A quick visual "test" to see if a file is likely encrypted using the R statistical computing package.




Is your file encrypted? A visual test in R

R is a very powerful statistical package and programming environment. It allows complex statistical analysis with just a few lines of code that can take hours to code in other languages. This is a somewhat quirky example of  R useage, but shows nontheless its inherent power and simplicity. Suppose you have a file that you suspect is encrypted. How to you know that. From a statitical standpoint, if you look at values extracted from that file and the file is encrypted, then the distribution of those values should be (more or less) uniform. In other words, the probability of any value in an encrypted file shoudl be about the same as any other. In R, it's extremely easy to 'dissect' any file in binary mode and estimate it's density. It only takes a few lines of code:


Figure 1 - R Code

The code opens the file in binary mode and computes an histogram and also a kernel density estimat on the same plot.
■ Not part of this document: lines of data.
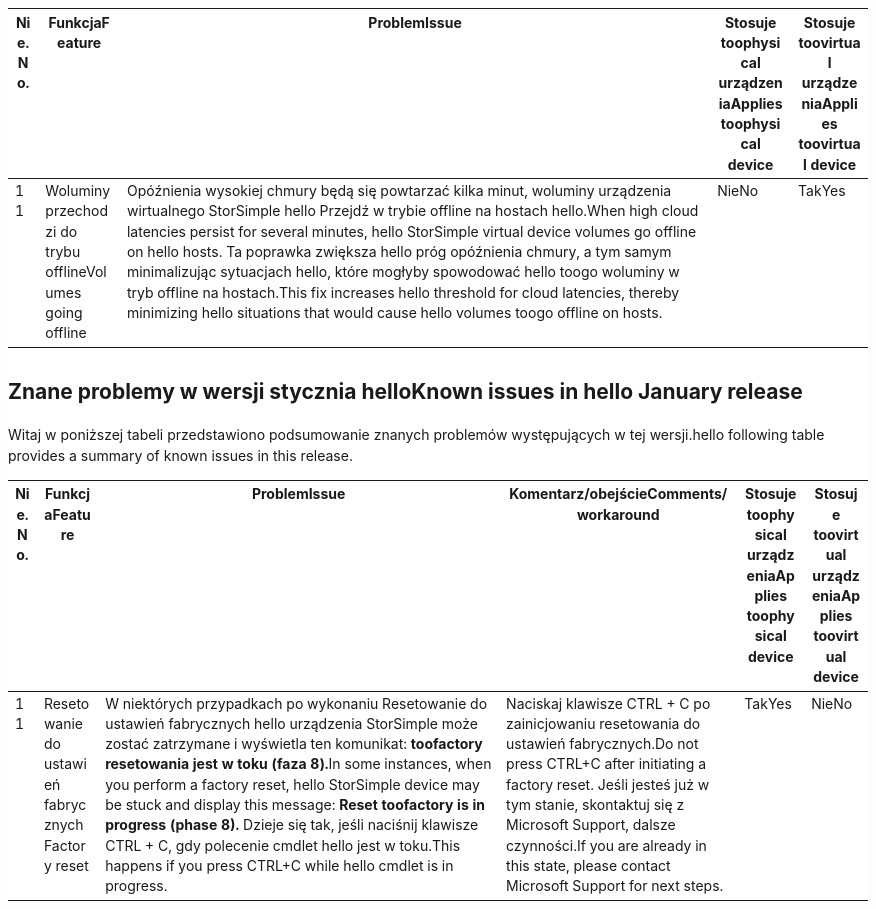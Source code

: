 | <span data-ttu-id="a4d9f-124">Nie.</span><span class="sxs-lookup"><span data-stu-id="a4d9f-124">No.</span></span> | <span data-ttu-id="a4d9f-125">Funkcja</span><span class="sxs-lookup"><span data-stu-id="a4d9f-125">Feature</span></span> | <span data-ttu-id="a4d9f-126">Problem</span><span class="sxs-lookup"><span data-stu-id="a4d9f-126">Issue</span></span> | <span data-ttu-id="a4d9f-127">Stosuje toophysical urządzenia</span><span class="sxs-lookup"><span data-stu-id="a4d9f-127">Applies toophysical device</span></span> | <span data-ttu-id="a4d9f-128">Stosuje toovirtual urządzenia</span><span class="sxs-lookup"><span data-stu-id="a4d9f-128">Applies toovirtual device</span></span> |
| --- | --- | --- | --- | --- |
| <span data-ttu-id="a4d9f-129">1</span><span class="sxs-lookup"><span data-stu-id="a4d9f-129">1</span></span> |<span data-ttu-id="a4d9f-130">Woluminy przechodzi do trybu offline</span><span class="sxs-lookup"><span data-stu-id="a4d9f-130">Volumes going offline</span></span> |<span data-ttu-id="a4d9f-131">Opóźnienia wysokiej chmury będą się powtarzać kilka minut, woluminy urządzenia wirtualnego StorSimple hello Przejdź w trybie offline na hostach hello.</span><span class="sxs-lookup"><span data-stu-id="a4d9f-131">When high cloud latencies persist for several minutes, hello StorSimple virtual device volumes go offline on hello hosts.</span></span> <span data-ttu-id="a4d9f-132">Ta poprawka zwiększa hello próg opóźnienia chmury, a tym samym minimalizując sytuacjach hello, które mogłyby spowodować hello toogo woluminy w tryb offline na hostach.</span><span class="sxs-lookup"><span data-stu-id="a4d9f-132">This fix increases hello threshold for cloud latencies, thereby minimizing hello situations that would cause hello volumes toogo offline on hosts.</span></span> |<span data-ttu-id="a4d9f-133">Nie</span><span class="sxs-lookup"><span data-stu-id="a4d9f-133">No</span></span> |<span data-ttu-id="a4d9f-134">Tak</span><span class="sxs-lookup"><span data-stu-id="a4d9f-134">Yes</span></span> |

## <a name="known-issues-in-hello-january-release"></a><span data-ttu-id="a4d9f-135">Znane problemy w wersji stycznia hello</span><span class="sxs-lookup"><span data-stu-id="a4d9f-135">Known issues in hello January release</span></span>
<span data-ttu-id="a4d9f-136">Witaj w poniższej tabeli przedstawiono podsumowanie znanych problemów występujących w tej wersji.</span><span class="sxs-lookup"><span data-stu-id="a4d9f-136">hello following table provides a summary of known issues in this release.</span></span>

| <span data-ttu-id="a4d9f-137">Nie.</span><span class="sxs-lookup"><span data-stu-id="a4d9f-137">No.</span></span> | <span data-ttu-id="a4d9f-138">Funkcja</span><span class="sxs-lookup"><span data-stu-id="a4d9f-138">Feature</span></span> | <span data-ttu-id="a4d9f-139">Problem</span><span class="sxs-lookup"><span data-stu-id="a4d9f-139">Issue</span></span> | <span data-ttu-id="a4d9f-140">Komentarz/obejście</span><span class="sxs-lookup"><span data-stu-id="a4d9f-140">Comments/workaround</span></span> | <span data-ttu-id="a4d9f-141">Stosuje toophysical urządzenia</span><span class="sxs-lookup"><span data-stu-id="a4d9f-141">Applies toophysical device</span></span> | <span data-ttu-id="a4d9f-142">Stosuje toovirtual urządzenia</span><span class="sxs-lookup"><span data-stu-id="a4d9f-142">Applies toovirtual device</span></span> |
| --- | --- | --- | --- | --- | --- |
| <span data-ttu-id="a4d9f-143">1</span><span class="sxs-lookup"><span data-stu-id="a4d9f-143">1</span></span> |<span data-ttu-id="a4d9f-144">Resetowanie do ustawień fabrycznych</span><span class="sxs-lookup"><span data-stu-id="a4d9f-144">Factory reset</span></span> |<span data-ttu-id="a4d9f-145">W niektórych przypadkach po wykonaniu Resetowanie do ustawień fabrycznych hello urządzenia StorSimple może zostać zatrzymane i wyświetla ten komunikat: **toofactory resetowania jest w toku (faza 8).**</span><span class="sxs-lookup"><span data-stu-id="a4d9f-145">In some instances, when you perform a factory reset, hello StorSimple device may be stuck and display this message: **Reset toofactory is in progress (phase 8).**</span></span> <span data-ttu-id="a4d9f-146">Dzieje się tak, jeśli naciśnij klawisze CTRL + C, gdy polecenie cmdlet hello jest w toku.</span><span class="sxs-lookup"><span data-stu-id="a4d9f-146">This happens if you press CTRL+C while hello cmdlet is in progress.</span></span> |<span data-ttu-id="a4d9f-147">Naciskaj klawisze CTRL + C po zainicjowaniu resetowania do ustawień fabrycznych.</span><span class="sxs-lookup"><span data-stu-id="a4d9f-147">Do not press CTRL+C after initiating a factory reset.</span></span> <span data-ttu-id="a4d9f-148">Jeśli jesteś już w tym stanie, skontaktuj się z Microsoft Support, dalsze czynności.</span><span class="sxs-lookup"><span data-stu-id="a4d9f-148">If you are already in this state, please contact Microsoft Support for next steps.</span></span> |<span data-ttu-id="a4d9f-149">Tak</span><span class="sxs-lookup"><span data-stu-id="a4d9f-149">Yes</span></span> |<span data-ttu-id="a4d9f-150">Nie</span><span class="sxs-lookup"><span data-stu-id="a4d9f-150">No</span></span> |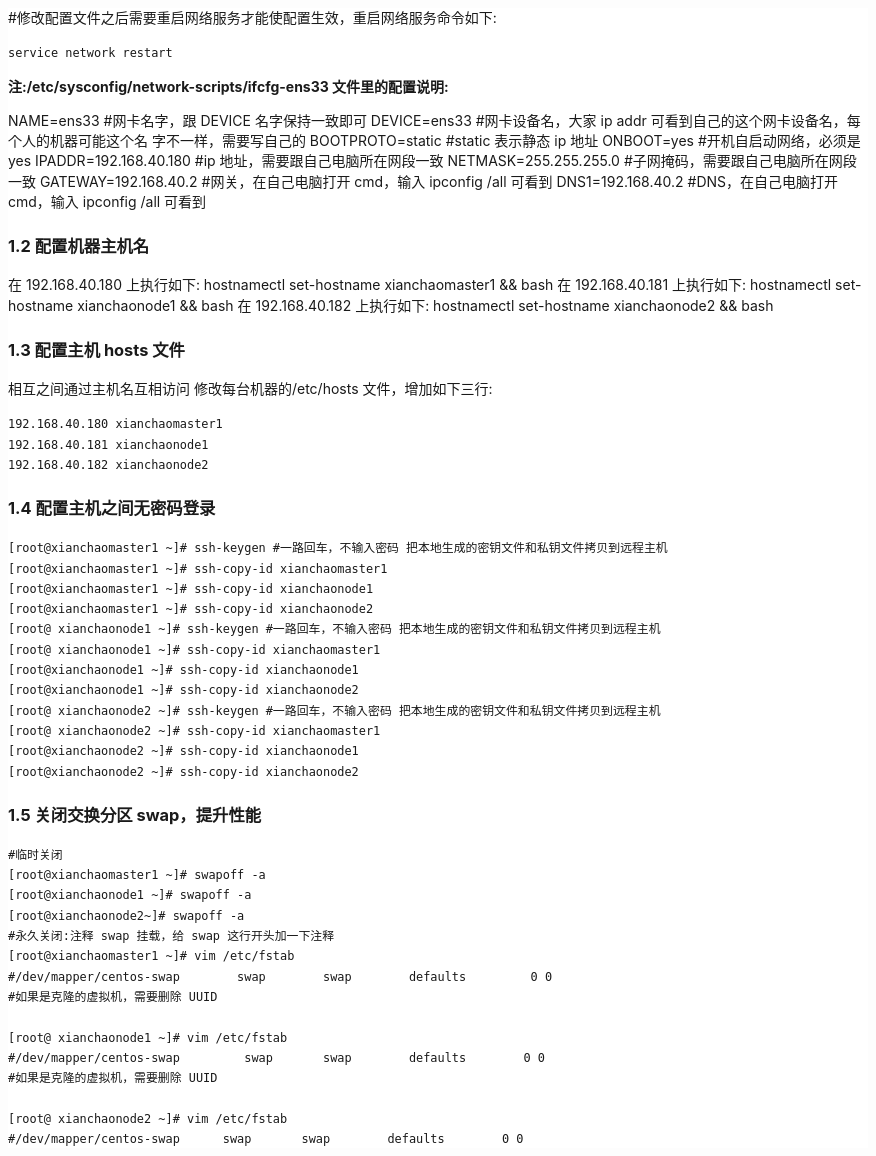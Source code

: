 \#修改配置文件之后需要重启网络服务才能使配置生效，重启网络服务命令如下: 

```shell
service network restart
```

**注:/etc/sysconfig/network-scripts/ifcfg-ens33 文件里的配置说明:**

NAME=ens33 #网卡名字，跟 DEVICE 名字保持一致即可
DEVICE=ens33 #网卡设备名，大家 ip addr 可看到自己的这个网卡设备名，每个人的机器可能这个名 字不一样，需要写自己的
BOOTPROTO=static #static 表示静态 ip 地址
ONBOOT=yes #开机自启动网络，必须是 yes
IPADDR=192.168.40.180 #ip 地址，需要跟自己电脑所在网段一致 
NETMASK=255.255.255.0 #子网掩码，需要跟自己电脑所在网段一致
GATEWAY=192.168.40.2 #网关，在自己电脑打开 cmd，输入 ipconfig /all 可看到 DNS1=192.168.40.2 #DNS，在自己电脑打开 cmd，输入 ipconfig /all 可看到

### 1.2  配置机器主机名
在 192.168.40.180 上执行如下:
hostnamectl set-hostname xianchaomaster1 && bash 在 192.168.40.181 上执行如下:
hostnamectl set-hostname xianchaonode1 && bash 在 192.168.40.182 上执行如下:
hostnamectl set-hostname xianchaonode2 && bash

### 1.3  配置主机 hosts 文件

相互之间通过主机名互相访问 修改每台机器的/etc/hosts 文件，增加如下三行:

```shell
192.168.40.180 xianchaomaster1
192.168.40.181 xianchaonode1
192.168.40.182 xianchaonode2
```

### 1.4  配置主机之间无密码登录
```shell
[root@xianchaomaster1 ~]# ssh-keygen #一路回车，不输入密码 把本地生成的密钥文件和私钥文件拷贝到远程主机
[root@xianchaomaster1 ~]# ssh-copy-id xianchaomaster1
[root@xianchaomaster1 ~]# ssh-copy-id xianchaonode1
[root@xianchaomaster1 ~]# ssh-copy-id xianchaonode2
[root@ xianchaonode1 ~]# ssh-keygen #一路回车，不输入密码 把本地生成的密钥文件和私钥文件拷贝到远程主机
[root@ xianchaonode1 ~]# ssh-copy-id xianchaomaster1
[root@xianchaonode1 ~]# ssh-copy-id xianchaonode1
[root@xianchaonode1 ~]# ssh-copy-id xianchaonode2
[root@ xianchaonode2 ~]# ssh-keygen #一路回车，不输入密码 把本地生成的密钥文件和私钥文件拷贝到远程主机
[root@ xianchaonode2 ~]# ssh-copy-id xianchaomaster1
[root@xianchaonode2 ~]# ssh-copy-id xianchaonode1
[root@xianchaonode2 ~]# ssh-copy-id xianchaonode2
```

### 1.5  关闭交换分区 swap，提升性能

```shell
#临时关闭
[root@xianchaomaster1 ~]# swapoff -a 
[root@xianchaonode1 ~]# swapoff -a
[root@xianchaonode2~]# swapoff -a
#永久关闭:注释 swap 挂载，给 swap 这行开头加一下注释
[root@xianchaomaster1 ~]# vim /etc/fstab
#/dev/mapper/centos-swap		swap 		swap 		defaults		 0 0 
#如果是克隆的虚拟机，需要删除 UUID

[root@ xianchaonode1 ~]# vim /etc/fstab 
#/dev/mapper/centos-swap		 swap 		swap 		defaults 		0 0 
#如果是克隆的虚拟机，需要删除 UUID

[root@ xianchaonode2 ~]# vim /etc/fstab
#/dev/mapper/centos-swap 	  swap		 swap 		 defaults		 0 0
```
For this test I used a photo (of my cat:), and compared the results of the original file to an encrypted zip file of the same photo.


 Figure 1 - The Original File. The most spoiled cat in the neighborhood.


The resulting distribution plots are shown below:



 Figure 1 - Original, Unencypted File



Figure 2 - Encrypted File

It is obvious in this case that the dstribution of values in the encryted file resembles a uniform distribution whereas the original file does not. This is of course not a rigurous test, but it can give a quick visual hint when no other information about a "mistery" file is known. And R makes this type of test a really simple task!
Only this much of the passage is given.